Le Québec peut-il se libérer en prenant en main son État

Nous posons que l'essor pris par l'État du Québec depuis le milieu des années 1950 jusqu'à l'arrivée au pouvoir à Ottawa de Pierre-Elliott Trudeau ne dépend que partiellement de la volonté des élites politiques du Québec. Cet essor n'aurait jamais pu se produire sans un contexte canadien et international qui lui était favorable. Le premier phénomène, de nature interne, est le fédéralisme d'ouverture pratiqué par Ottawa, qui ne s'est pas objecté à plusieurs initiatives innovantes du Québec. Il a même collaboré avec lui pour les mettre en place. Le deuxième phénomène tient de l'atmosphère dans les pays occidentaux quant à la construction de l'État providence de l'après guerre. L'essor de l'État québécois tient certes à la manifestation d'une puissance nouvellement acquise, mais très conjoncturelle.  Cet essor s'inscrit d'abord dans la montée technocratique au sein des états et de la nouvelle mission sociale qu'ils s'attribuaient à cette époque. Finalement, le boom démographique de l'après guerre vient compléter le portrait des conditions facilitantes.


Il convient de ne pas faire d'anachronismes avec ces circonstances du passé qui ne peuvent être de nouveau réunies aujourd'hui.
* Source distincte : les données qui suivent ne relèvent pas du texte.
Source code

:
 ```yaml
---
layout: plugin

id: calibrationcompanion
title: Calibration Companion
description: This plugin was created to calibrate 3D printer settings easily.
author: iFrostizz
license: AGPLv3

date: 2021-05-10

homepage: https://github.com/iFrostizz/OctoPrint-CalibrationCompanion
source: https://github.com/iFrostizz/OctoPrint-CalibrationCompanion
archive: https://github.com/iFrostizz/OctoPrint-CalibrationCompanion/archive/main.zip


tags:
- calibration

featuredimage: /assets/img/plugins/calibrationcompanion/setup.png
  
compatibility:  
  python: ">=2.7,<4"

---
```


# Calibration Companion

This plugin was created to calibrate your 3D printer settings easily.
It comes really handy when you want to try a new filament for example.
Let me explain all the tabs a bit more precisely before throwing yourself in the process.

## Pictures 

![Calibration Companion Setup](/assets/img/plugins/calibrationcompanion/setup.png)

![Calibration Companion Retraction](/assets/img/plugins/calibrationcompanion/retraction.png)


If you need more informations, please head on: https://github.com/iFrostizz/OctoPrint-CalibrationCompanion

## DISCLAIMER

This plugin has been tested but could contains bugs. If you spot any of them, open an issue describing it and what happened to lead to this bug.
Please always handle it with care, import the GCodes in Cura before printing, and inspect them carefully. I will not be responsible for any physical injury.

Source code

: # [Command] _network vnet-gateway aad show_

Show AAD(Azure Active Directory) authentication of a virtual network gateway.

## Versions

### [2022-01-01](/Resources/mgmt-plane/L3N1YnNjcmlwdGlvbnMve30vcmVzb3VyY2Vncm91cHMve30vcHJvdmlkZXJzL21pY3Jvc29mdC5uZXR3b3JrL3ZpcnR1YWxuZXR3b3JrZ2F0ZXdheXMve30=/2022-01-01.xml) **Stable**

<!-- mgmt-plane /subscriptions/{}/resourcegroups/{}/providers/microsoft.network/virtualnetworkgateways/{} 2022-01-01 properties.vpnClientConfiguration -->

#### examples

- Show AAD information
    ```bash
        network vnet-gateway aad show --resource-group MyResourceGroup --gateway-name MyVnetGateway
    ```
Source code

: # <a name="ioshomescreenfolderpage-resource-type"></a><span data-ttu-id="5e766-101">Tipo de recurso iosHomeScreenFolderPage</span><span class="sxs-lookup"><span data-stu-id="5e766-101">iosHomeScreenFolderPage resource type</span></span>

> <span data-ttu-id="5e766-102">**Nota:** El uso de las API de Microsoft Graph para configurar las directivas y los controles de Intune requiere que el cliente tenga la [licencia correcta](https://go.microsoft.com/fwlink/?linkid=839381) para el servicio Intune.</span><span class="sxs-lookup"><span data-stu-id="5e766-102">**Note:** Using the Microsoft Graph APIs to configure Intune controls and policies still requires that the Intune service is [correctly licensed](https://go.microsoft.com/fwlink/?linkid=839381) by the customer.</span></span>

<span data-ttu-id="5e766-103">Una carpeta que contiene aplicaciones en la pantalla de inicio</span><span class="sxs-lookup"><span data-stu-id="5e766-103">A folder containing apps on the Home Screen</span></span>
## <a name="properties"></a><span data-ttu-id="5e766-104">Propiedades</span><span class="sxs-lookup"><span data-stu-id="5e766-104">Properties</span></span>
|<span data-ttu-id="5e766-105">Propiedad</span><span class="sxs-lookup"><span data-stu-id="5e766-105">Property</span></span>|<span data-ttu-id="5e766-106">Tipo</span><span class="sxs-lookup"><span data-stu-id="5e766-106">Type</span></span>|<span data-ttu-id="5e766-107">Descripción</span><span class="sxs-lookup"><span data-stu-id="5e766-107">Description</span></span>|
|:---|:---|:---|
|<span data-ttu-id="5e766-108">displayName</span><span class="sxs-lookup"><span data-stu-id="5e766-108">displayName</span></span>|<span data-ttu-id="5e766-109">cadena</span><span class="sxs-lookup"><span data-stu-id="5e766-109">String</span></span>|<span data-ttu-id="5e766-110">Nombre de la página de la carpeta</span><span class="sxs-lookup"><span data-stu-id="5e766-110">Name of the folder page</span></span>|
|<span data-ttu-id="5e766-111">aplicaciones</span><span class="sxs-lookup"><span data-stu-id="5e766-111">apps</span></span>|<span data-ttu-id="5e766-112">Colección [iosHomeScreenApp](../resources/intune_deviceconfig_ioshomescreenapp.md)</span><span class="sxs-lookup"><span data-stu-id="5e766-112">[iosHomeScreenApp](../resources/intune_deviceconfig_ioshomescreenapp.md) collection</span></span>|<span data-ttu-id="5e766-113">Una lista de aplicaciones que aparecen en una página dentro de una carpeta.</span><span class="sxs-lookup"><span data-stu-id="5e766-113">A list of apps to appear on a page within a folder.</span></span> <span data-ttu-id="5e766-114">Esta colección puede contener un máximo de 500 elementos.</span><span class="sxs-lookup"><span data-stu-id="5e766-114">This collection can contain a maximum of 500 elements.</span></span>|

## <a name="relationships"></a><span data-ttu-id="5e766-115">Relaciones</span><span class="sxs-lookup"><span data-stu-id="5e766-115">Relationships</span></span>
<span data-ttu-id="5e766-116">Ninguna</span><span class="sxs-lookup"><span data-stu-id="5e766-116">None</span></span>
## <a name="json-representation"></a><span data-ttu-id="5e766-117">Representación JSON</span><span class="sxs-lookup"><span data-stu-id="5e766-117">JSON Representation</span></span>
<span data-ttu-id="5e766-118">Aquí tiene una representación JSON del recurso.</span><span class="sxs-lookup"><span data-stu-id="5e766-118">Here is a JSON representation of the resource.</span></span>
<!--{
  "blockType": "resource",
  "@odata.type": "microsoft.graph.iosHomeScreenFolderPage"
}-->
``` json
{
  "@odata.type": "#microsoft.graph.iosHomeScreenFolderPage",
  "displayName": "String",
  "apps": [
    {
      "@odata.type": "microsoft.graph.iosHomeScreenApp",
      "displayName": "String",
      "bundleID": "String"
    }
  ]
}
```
Nous ne pouvons compter sur la reprise en main de notre État provincial, que nous n'avons d'ailleurs jamais tenu franchement. La prise de nouvelles initiatives et l'utilisation de la clause dérogatoire par un gouvernement du Québec risquerait fort de provoquer un face à face avec l'État fédéral, l'intervention de la cour suprême et, à la clé, un blocage  constitutionnel. Ce qui est donc à l'ordre du jour c'est de se préparer à d'incontournables négociations constitutionnelles. C'est à travers ce processus pacifique et légitime qu'un changement de statut pourrait conduire à l'égalité des nations au sein du Canada. Une promesse évoquée en 1867 et qui reste encore à tenir.